Guerrero, que había amenazado ya con «tirar de la manta», apuntó directamente a sus superiores en la Consejería de Empleo durante su comparecencia de ayer. Según dijo ante la Benemérita, todas las ayudas otorgadas con cargo a la partida 31-L las consensuó con sus jefes José Antonio Viera, exconsejero de Empleo y actual secretario general delPSOE de Sevilla, y Antonio Fernández, el exconsejero que sucedió a Viera e imputado ya en la trama.
En este sentido, aseguró que nunca adoptó «decisiones unipersonales» y que los exconsejeros de Empleo Viera y Fernández «lo sabían todo». Guerrero, que tuvo como consejeros durante el tiempo que estuvo al frente de la Dirección General a ambos además de a Guillermo Gutiérrez, insistió en que todas las decisiones fueron compartidas con sus superiores y que la fórmula para repartir el dinero público «se la impusieron».
La nueva declaración del ex alto cargo se produce después de que la unidad de la Guardia Civil encargada de la investigación haya entregado a la juez cinco nuevos expedientes de ayudas concedidas a empresas. Entre esa documentación recibida figura la relativa a las empresas Acyco, Calderinox y Río Grande, en las que aparecieron varios intrusos que ya han sido imputados por la juez Alaya.
Tras recibir toda esa documentación nueva, la magistrada ha ordenado interrogarlo para ver si arrojaba más luz sobre el método con el que se otorgaban las ayudas y saber hasta donde puede llegar la implicación de sus superiores.
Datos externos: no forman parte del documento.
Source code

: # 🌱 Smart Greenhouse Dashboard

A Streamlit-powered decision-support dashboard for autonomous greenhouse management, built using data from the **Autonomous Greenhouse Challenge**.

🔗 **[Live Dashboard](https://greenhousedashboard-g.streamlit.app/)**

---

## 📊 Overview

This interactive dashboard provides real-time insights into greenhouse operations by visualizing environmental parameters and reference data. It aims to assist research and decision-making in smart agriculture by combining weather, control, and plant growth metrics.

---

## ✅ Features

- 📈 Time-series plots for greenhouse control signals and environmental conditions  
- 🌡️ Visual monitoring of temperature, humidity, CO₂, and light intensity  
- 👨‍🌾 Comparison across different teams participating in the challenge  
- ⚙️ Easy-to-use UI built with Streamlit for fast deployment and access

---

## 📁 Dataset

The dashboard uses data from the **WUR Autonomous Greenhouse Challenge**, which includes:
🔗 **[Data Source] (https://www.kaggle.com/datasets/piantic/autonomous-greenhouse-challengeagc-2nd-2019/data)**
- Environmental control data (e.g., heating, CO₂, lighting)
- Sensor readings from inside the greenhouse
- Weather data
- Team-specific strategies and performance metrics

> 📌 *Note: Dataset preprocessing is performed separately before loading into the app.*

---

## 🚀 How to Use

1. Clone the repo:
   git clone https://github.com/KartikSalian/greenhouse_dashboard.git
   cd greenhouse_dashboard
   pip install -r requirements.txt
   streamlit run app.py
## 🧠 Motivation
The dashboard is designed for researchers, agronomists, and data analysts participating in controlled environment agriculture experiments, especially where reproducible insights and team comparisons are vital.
Y para saber si «tiraba de la manta» como anunció su defensa y como parece que ha comenzado a hacer.
La juez también indaga si hubo «enriquecimiento personal» del propio ex director general de Trabajo después de que su chófer confesara que le devolvía parte de las ayudas.
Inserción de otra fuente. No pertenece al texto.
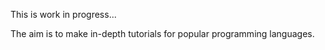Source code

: This is work in progress...

The aim is to make in-depth tutorials for popular programming languages.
La Junta anunció ayer que ha pedido dos veces a la instructora que interrogara a Francisco Javier Guerrero, la primera el pasado 13 de enero y la segunda el día 20, ambas después de que ABC publicara la declaración del chófer de la cocaína.
Ahora, después de las nuevas confesiones de Guerrero que apuntan hacia arriba no se descarta que la juez dicte un nuevo auto, tome medidas cautelares o incluso ordene el registro del domicilio de Guerrero.